«Elle a dit: «Si je vous aime vraiment, je dois vous laisser partir. Si je vous aime vraiment, je dois continuer à vivre, avoir des projets, et être heureuse même si vous n'êtes plus là».»

Les traits tirés, visiblement secoué, l'abbé Raymond Gravel s'est adressé aux journalistes après les funérailles d'Olivier et Anne-Sophie Turcotte, 5 ans et 3 ans, retrouvés morts le 21 février dans la résidence familiale à Piedmont. La cérémonie intime était réservée aux proches, la famille a demandé que les médias restent à l'écart.

 

L'ancien député du Bloc québécois, qui n'est pas un proche de la famille, a présidé la cérémonie qui s'est tenue hier midi au Complexe funéraire des Trembles, dans l'arrondissement de Rivière-des-Prairies-Pointe-aux-Trembles. La mère des enfants, Isabelle Gaston, a souhaité une cérémonie non traditionnelle. Des chansons de Dora l'exploratrice, de la chanteuse pop Marie-Mai et de la Compagnie créole - qu'affectionnaient les deux enfants - ont été diffusées. À l'issue de la cérémonie, une dame est sortie avec deux ballons qui ont été lâchés dans le ciel.

L'autopsie réalisée sur le corps des deux enfants a révélé qu'ils avaient été poignardés. Leur père, Guy Turcotte, a été retrouvé lourdement intoxiqué sur les lieux du crime. Le couple de médecins du Centre hospitalier de Saint-Jérôme - il est cardiologue, elle est urgentologue - était séparé depuis quelques semaines. Guy Turcotte a été accusé du meurtre de ses deux enfants et doit retourner en cour le 30 avril. Il a quitté l'hôpital et est maintenant gardé dans un centre de détention.

Le prêtre et la mère des enfants ont d'ailleurs eu une pensée pour le père. «J'ai prié aussi les enfants d'aider leur père, a dit Raymond Gravel. Isabelle aussi a demandé aux enfants d'aider leur père parce qu'il en a besoin, parce qu'il est dans les ténèbres, et qu'il avait besoin de lumière.»

Raymond Gravel a tenté, sans succès, de parler au père des enfants avant la cérémonie. Il compte persister dans sa démarche. «Je veux le voir absolument. Pas pour le juger, mais pour l'aider, si possible. Ne serait-ce que le réconforter.»

«C'est difficile de savoir pourquoi c'est arrivé, a concédé M. Gravel. Elle le disait: c'était le meilleur père du monde pour ses enfants. Il y avait une détresse, mais ce qui est arrivé, on ne le sait pas encore et ce n'est pas à moi de répondre à ça. J'ai de la compassion pour cet homme, je crois qu'il en a besoin aussi.»

Que retenir d'une pareille tragédie? «Il faut aimer plus, et davantage, croit M. Gravel.
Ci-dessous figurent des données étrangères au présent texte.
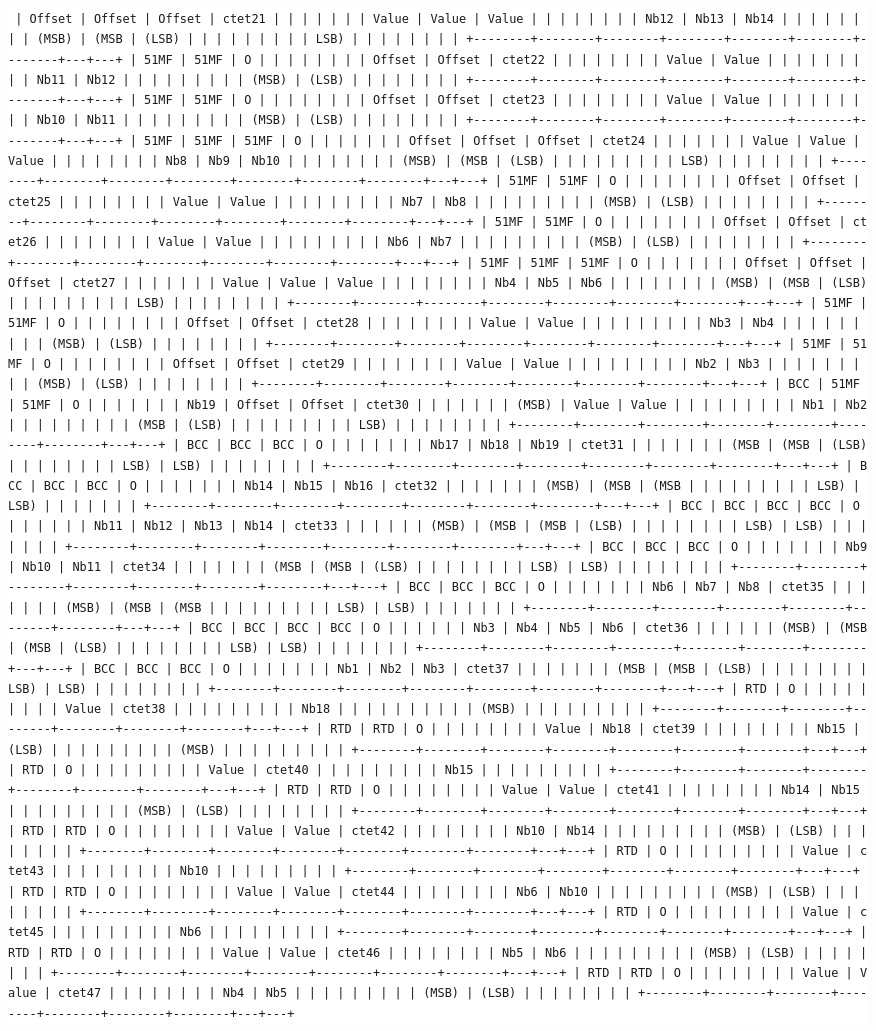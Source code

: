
 ```{=html}
 | Offset | Offset | Offset | ctet21 | | | | | | | Value | Value | Value | | | | | | | | Nb12 | Nb13 | Nb14 | | | | | | | | (MSB) | (MSB | (LSB) | | | | | | | | | LSB) | | | | | | | | +--------+--------+--------+--------+--------+--------+--------+---+---+ | 51MF | 51MF | O | | | | | | | | Offset | Offset | ctet22 | | | | | | | | Value | Value | | | | | | | | | Nb11 | Nb12 | | | | | | | | | (MSB) | (LSB) | | | | | | | | +--------+--------+--------+--------+--------+--------+--------+---+---+ | 51MF | 51MF | O | | | | | | | | Offset | Offset | ctet23 | | | | | | | | Value | Value | | | | | | | | | Nb10 | Nb11 | | | | | | | | | (MSB) | (LSB) | | | | | | | | +--------+--------+--------+--------+--------+--------+--------+---+---+ | 51MF | 51MF | 51MF | O | | | | | | | Offset | Offset | Offset | ctet24 | | | | | | | Value | Value | Value | | | | | | | | Nb8 | Nb9 | Nb10 | | | | | | | | (MSB) | (MSB | (LSB) | | | | | | | | | LSB) | | | | | | | | +--------+--------+--------+--------+--------+--------+--------+---+---+ | 51MF | 51MF | O | | | | | | | | Offset | Offset | ctet25 | | | | | | | | Value | Value | | | | | | | | | Nb7 | Nb8 | | | | | | | | | (MSB) | (LSB) | | | | | | | | +--------+--------+--------+--------+--------+--------+--------+---+---+ | 51MF | 51MF | O | | | | | | | | Offset | Offset | ctet26 | | | | | | | | Value | Value | | | | | | | | | Nb6 | Nb7 | | | | | | | | | (MSB) | (LSB) | | | | | | | | +--------+--------+--------+--------+--------+--------+--------+---+---+ | 51MF | 51MF | 51MF | O | | | | | | | Offset | Offset | Offset | ctet27 | | | | | | | Value | Value | Value | | | | | | | | Nb4 | Nb5 | Nb6 | | | | | | | | (MSB) | (MSB | (LSB) | | | | | | | | | LSB) | | | | | | | | +--------+--------+--------+--------+--------+--------+--------+---+---+ | 51MF | 51MF | O | | | | | | | | Offset | Offset | ctet28 | | | | | | | | Value | Value | | | | | | | | | Nb3 | Nb4 | | | | | | | | | (MSB) | (LSB) | | | | | | | | +--------+--------+--------+--------+--------+--------+--------+---+---+ | 51MF | 51MF | O | | | | | | | | Offset | Offset | ctet29 | | | | | | | | Value | Value | | | | | | | | | Nb2 | Nb3 | | | | | | | | | (MSB) | (LSB) | | | | | | | | +--------+--------+--------+--------+--------+--------+--------+---+---+ | BCC | 51MF | 51MF | O | | | | | | | Nb19 | Offset | Offset | ctet30 | | | | | | | (MSB) | Value | Value | | | | | | | | | Nb1 | Nb2 | | | | | | | | | (MSB | (LSB) | | | | | | | | | LSB) | | | | | | | | +--------+--------+--------+--------+--------+--------+--------+---+---+ | BCC | BCC | BCC | O | | | | | | | Nb17 | Nb18 | Nb19 | ctet31 | | | | | | | (MSB | (MSB | (LSB) | | | | | | | | LSB) | LSB) | | | | | | | | +--------+--------+--------+--------+--------+--------+--------+---+---+ | BCC | BCC | BCC | O | | | | | | | Nb14 | Nb15 | Nb16 | ctet32 | | | | | | | (MSB) | (MSB | (MSB | | | | | | | | | LSB) | LSB) | | | | | | | +--------+--------+--------+--------+--------+--------+--------+---+---+ | BCC | BCC | BCC | BCC | O | | | | | | Nb11 | Nb12 | Nb13 | Nb14 | ctet33 | | | | | | (MSB) | (MSB | (MSB | (LSB) | | | | | | | | LSB) | LSB) | | | | | | | +--------+--------+--------+--------+--------+--------+--------+---+---+ | BCC | BCC | BCC | O | | | | | | | Nb9 | Nb10 | Nb11 | ctet34 | | | | | | | (MSB | (MSB | (LSB) | | | | | | | | LSB) | LSB) | | | | | | | | +--------+--------+--------+--------+--------+--------+--------+---+---+ | BCC | BCC | BCC | O | | | | | | | Nb6 | Nb7 | Nb8 | ctet35 | | | | | | | (MSB) | (MSB | (MSB | | | | | | | | | LSB) | LSB) | | | | | | | +--------+--------+--------+--------+--------+--------+--------+---+---+ | BCC | BCC | BCC | BCC | O | | | | | | Nb3 | Nb4 | Nb5 | Nb6 | ctet36 | | | | | | (MSB) | (MSB | (MSB | (LSB) | | | | | | | | LSB) | LSB) | | | | | | | +--------+--------+--------+--------+--------+--------+--------+---+---+ | BCC | BCC | BCC | O | | | | | | | Nb1 | Nb2 | Nb3 | ctet37 | | | | | | | (MSB | (MSB | (LSB) | | | | | | | | LSB) | LSB) | | | | | | | | +--------+--------+--------+--------+--------+--------+--------+---+---+ | RTD | O | | | | | | | | | Value | ctet38 | | | | | | | | | Nb18 | | | | | | | | | | (MSB) | | | | | | | | | +--------+--------+--------+--------+--------+--------+--------+---+---+ | RTD | RTD | O | | | | | | | | Value | Nb18 | ctet39 | | | | | | | | Nb15 | (LSB) | | | | | | | | | (MSB) | | | | | | | | | +--------+--------+--------+--------+--------+--------+--------+---+---+ | RTD | O | | | | | | | | | Value | ctet40 | | | | | | | | | Nb15 | | | | | | | | | +--------+--------+--------+--------+--------+--------+--------+---+---+ | RTD | RTD | O | | | | | | | | Value | Value | ctet41 | | | | | | | | Nb14 | Nb15 | | | | | | | | | (MSB) | (LSB) | | | | | | | | +--------+--------+--------+--------+--------+--------+--------+---+---+ | RTD | RTD | O | | | | | | | | Value | Value | ctet42 | | | | | | | | Nb10 | Nb14 | | | | | | | | | (MSB) | (LSB) | | | | | | | | +--------+--------+--------+--------+--------+--------+--------+---+---+ | RTD | O | | | | | | | | | Value | ctet43 | | | | | | | | | Nb10 | | | | | | | | | +--------+--------+--------+--------+--------+--------+--------+---+---+ | RTD | RTD | O | | | | | | | | Value | Value | ctet44 | | | | | | | | Nb6 | Nb10 | | | | | | | | | (MSB) | (LSB) | | | | | | | | +--------+--------+--------+--------+--------+--------+--------+---+---+ | RTD | O | | | | | | | | | Value | ctet45 | | | | | | | | | Nb6 | | | | | | | | | +--------+--------+--------+--------+--------+--------+--------+---+---+ | RTD | RTD | O | | | | | | | | Value | Value | ctet46 | | | | | | | | Nb5 | Nb6 | | | | | | | | | (MSB) | (LSB) | | | | | | | | +--------+--------+--------+--------+--------+--------+--------+---+---+ | RTD | RTD | O | | | | | | | | Value | Value | ctet47 | | | | | | | | Nb4 | Nb5 | | | | | | | | | (MSB) | (LSB) | | | | | | | | +--------+--------+--------+--------+--------+--------+--------+---+---+
```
Et aimer mieux peut-être, dans certains cas. L'amour peut avoir raison de tout, ça conduit même au pardon.»

«Si ça peut aider les parents à aimer encore plus leurs enfants, je pense que la mort d'Anne-Sophie et Olivier n'aura pas été inutile. Si ça peut rapprocher les parents des enfants et unir encore plus les familles, tant mieux.»
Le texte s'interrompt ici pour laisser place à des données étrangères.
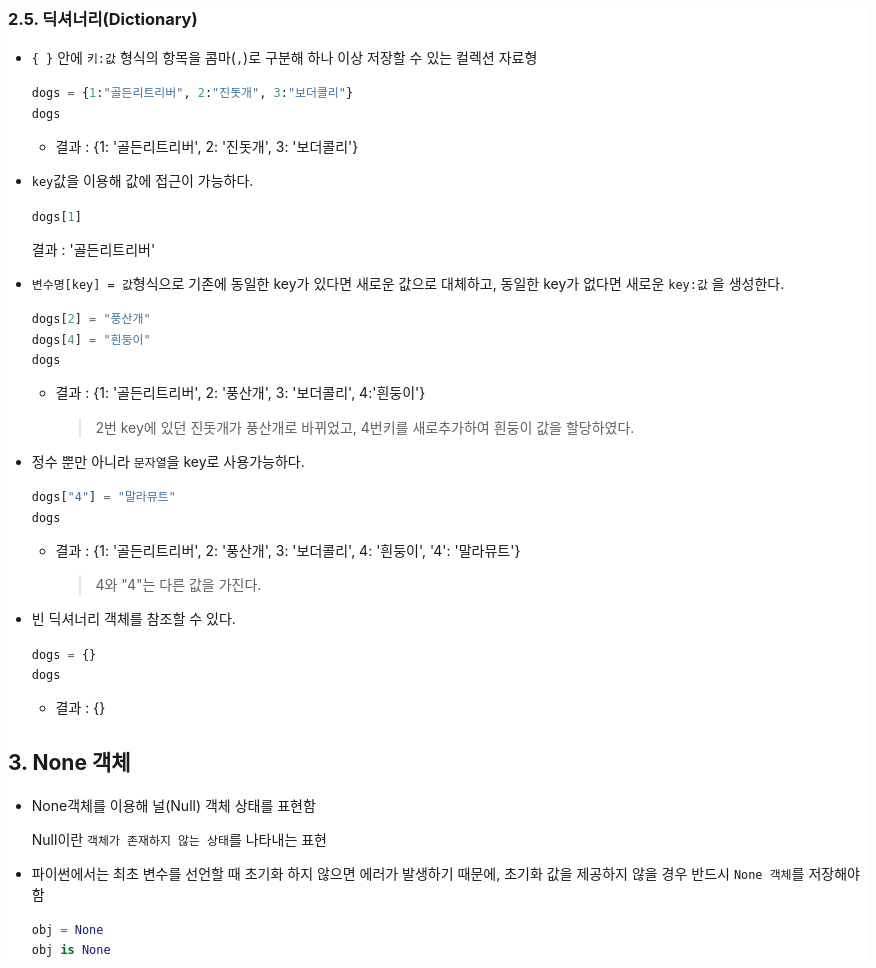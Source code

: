 ### 2.5. 딕셔너리(Dictionary)

- `{ }` 안에 `키:값` 형식의 항목을 콤마(`,`)로 구분해 하나 이상 저장할 수 있는 컬렉션 자료형

  ```python
  dogs = {1:"골든리트리버", 2:"진돗개", 3:"보더콜리"}
  dogs
  ```

  - 결과 : {1: '골든리트리버', 2: '진돗개', 3: '보더콜리'}

- `key`값을 이용해 값에 접근이 가능하다.

  ```python
  dogs[1]
  ```

  결과 : '골든리트리버'

- `변수명[key] = 값`형식으로 기존에 동일한 key가 있다면 새로운 값으로 대체하고, 동일한 key가 없다면 새로운 `key:값` 을 생성한다.

  ```python
  dogs[2] = "풍산개"
  dogs[4] = "흰둥이"
  dogs
  ```

  - 결과 : {1: '골든리트리버', 2: '풍산개', 3: '보더콜리', 4:'흰둥이'}

    > 2번 key에 있던 진돗개가 풍산개로 바뀌었고, 4번키를 새로추가하여 흰둥이 값을 할당하였다.

- 정수 뿐만 아니라 `문자열`을 key로 사용가능하다.

  ```python
  dogs["4"] = "말라뮤트"
  dogs
  ```

  - 결과 : {1: '골든리트리버', 2: '풍산개', 3: '보더콜리', 4: '흰둥이', '4': '말라뮤트'}

    > 4와 "4"는 다른 값을 가진다.

- 빈 딕셔너리 객체를 참조할 수 있다.

  ```python
  dogs = {}
  dogs
  ```

  - 결과 : {}

## 3. None 객체

- None객체를 이용해 널(Null) 객체 상태를 표현함

  Null이란 `객체가 존재하지 않는 상태`를 나타내는 표현

- 파이썬에서는 최초 변수를 선언할 때 초기화 하지 않으면 에러가 발생하기 때문에, 초기화 값을 제공하지 않을 경우 반드시 `None 객체`를 저장해야 함

  ```python
  obj = None
  obj is None
  ```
Le prêtre et la mère des enfants ont été les seuls à prendre la parole au cours de la cérémonie qui a duré une quarantaine de minutes. M. Gravel a loué le courage de Mme Gaston. «Elle a parlé de son petit garçon qui aidait beaucoup les autres quand il faisait de la raquette. Et de sa fille, qui jouait parfois à être malade pour se faire soigner par sa mère médecin. C'était touchant et émouvant. À la fin, elle a dit: «Si je vous aime, il faut que je vous laisse partir. Il faut que je refasse ma vie, que j'accepte d'être heureuse, au nom de l'amour».»